I thought the port farthest from the master was always bled first (Passenger rear)???
nicks67camaro
05-23-2019, 08:47 AM
Update: I pulled the booster removed any shims I used to use the top hole (based on what DSE said originally) put it back together on the lower hold with the pedal adjusted. I was able to lock up the brakes. I still think i have some air but they are WAY better.
Barrrf
05-23-2019, 10:57 AM
if you feel like you might still have air, you could gravity bleed for a couple of days. It worked really well with my CTS-V calipers. I just ran tube from each bleed port up as high as I could and taped it to the car or a jack handle or anything and waited for a couple of days. It kind of makes a mess because of all of the fluid that will be in the tubes but it was really the only way I found I could bleed my stuff without a pressure bleeder.
nicks67camaro
05-23-2019, 11:31 AM
Ya, i though about gravity too. I'mg going to bleed one more time manually with a buddy to see if it gets better.
dontlifttoshift
05-23-2019, 12:13 PM
I thought the port farthest from the master was always bled first (Passenger rear)???

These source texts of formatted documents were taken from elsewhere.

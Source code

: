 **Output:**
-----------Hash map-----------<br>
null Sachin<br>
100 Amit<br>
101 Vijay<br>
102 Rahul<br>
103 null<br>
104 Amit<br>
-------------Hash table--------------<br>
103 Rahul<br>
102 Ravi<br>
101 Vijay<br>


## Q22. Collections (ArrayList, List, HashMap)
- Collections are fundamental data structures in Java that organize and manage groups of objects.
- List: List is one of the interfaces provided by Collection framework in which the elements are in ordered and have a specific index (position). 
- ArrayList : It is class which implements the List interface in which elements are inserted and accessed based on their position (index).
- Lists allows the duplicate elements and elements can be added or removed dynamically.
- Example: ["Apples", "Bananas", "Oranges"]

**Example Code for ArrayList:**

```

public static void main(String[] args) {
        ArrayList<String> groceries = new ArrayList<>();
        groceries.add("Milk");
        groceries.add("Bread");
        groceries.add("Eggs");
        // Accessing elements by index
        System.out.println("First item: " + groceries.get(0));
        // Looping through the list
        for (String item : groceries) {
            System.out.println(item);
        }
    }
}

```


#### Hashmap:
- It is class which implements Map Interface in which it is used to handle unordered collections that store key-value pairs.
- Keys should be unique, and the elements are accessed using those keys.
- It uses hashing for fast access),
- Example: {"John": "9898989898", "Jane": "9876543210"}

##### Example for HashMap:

Look at it as two separate brake systems, front and rear. There are two separate pistons in the master cylinder, the only thing tying them together is a spring and brake fluid.
https://static1.pt-content.com/images/pt/2018/04/masterbrake3-1.jpg
Which ever port on the master cylinder is closest to the brake pedal is the system that you bleed first. Starting with the farthest caliper in that end of the system.
So in the case of the DSE setup, the front port is rear brakes and the rear port is front brakes. You would bleed the front brakes first starting with the passenger side caliper. The reason being is that the front piston won't really stroke all the way until the rear piston is bled. It just makes the job go faster, you can certainly do it "wrong" and be successful, I have.
jlwdvm
05-23-2019, 06:19 PM
164581I thought I had my proportioning valve plumbed right, but now you have me second guessing myself.
Sorry to highjack the thread. Sorry for the pix being upside down! The port for the front breaks is nearest the radiator on the Wilwood valve.
Look at it as two separate brake systems, front and rear. There are two separate pistons in the master cylinder, the only thing tying them together is a spring and brake fluid.
https://static1.pt-content.com/images/pt/2018/04/masterbrake3-1.jpg
Which ever port on the master cylinder is closest to the brake pedal is the system that you bleed first. Starting with the farthest caliper in that end of the system.
So in the case of the DSE setup, the front port is rear brakes and the rear port is front brakes. You would bleed the front brakes first starting with the passenger side caliper. The reason being is that the front piston won't really stroke all the way until the rear piston is bled. It just makes the job go faster, you can certainly do it "wrong" and be successful, I have.
nicks67camaro
05-24-2019, 04:33 AM
Joe, no hijacking at all. This is all good info.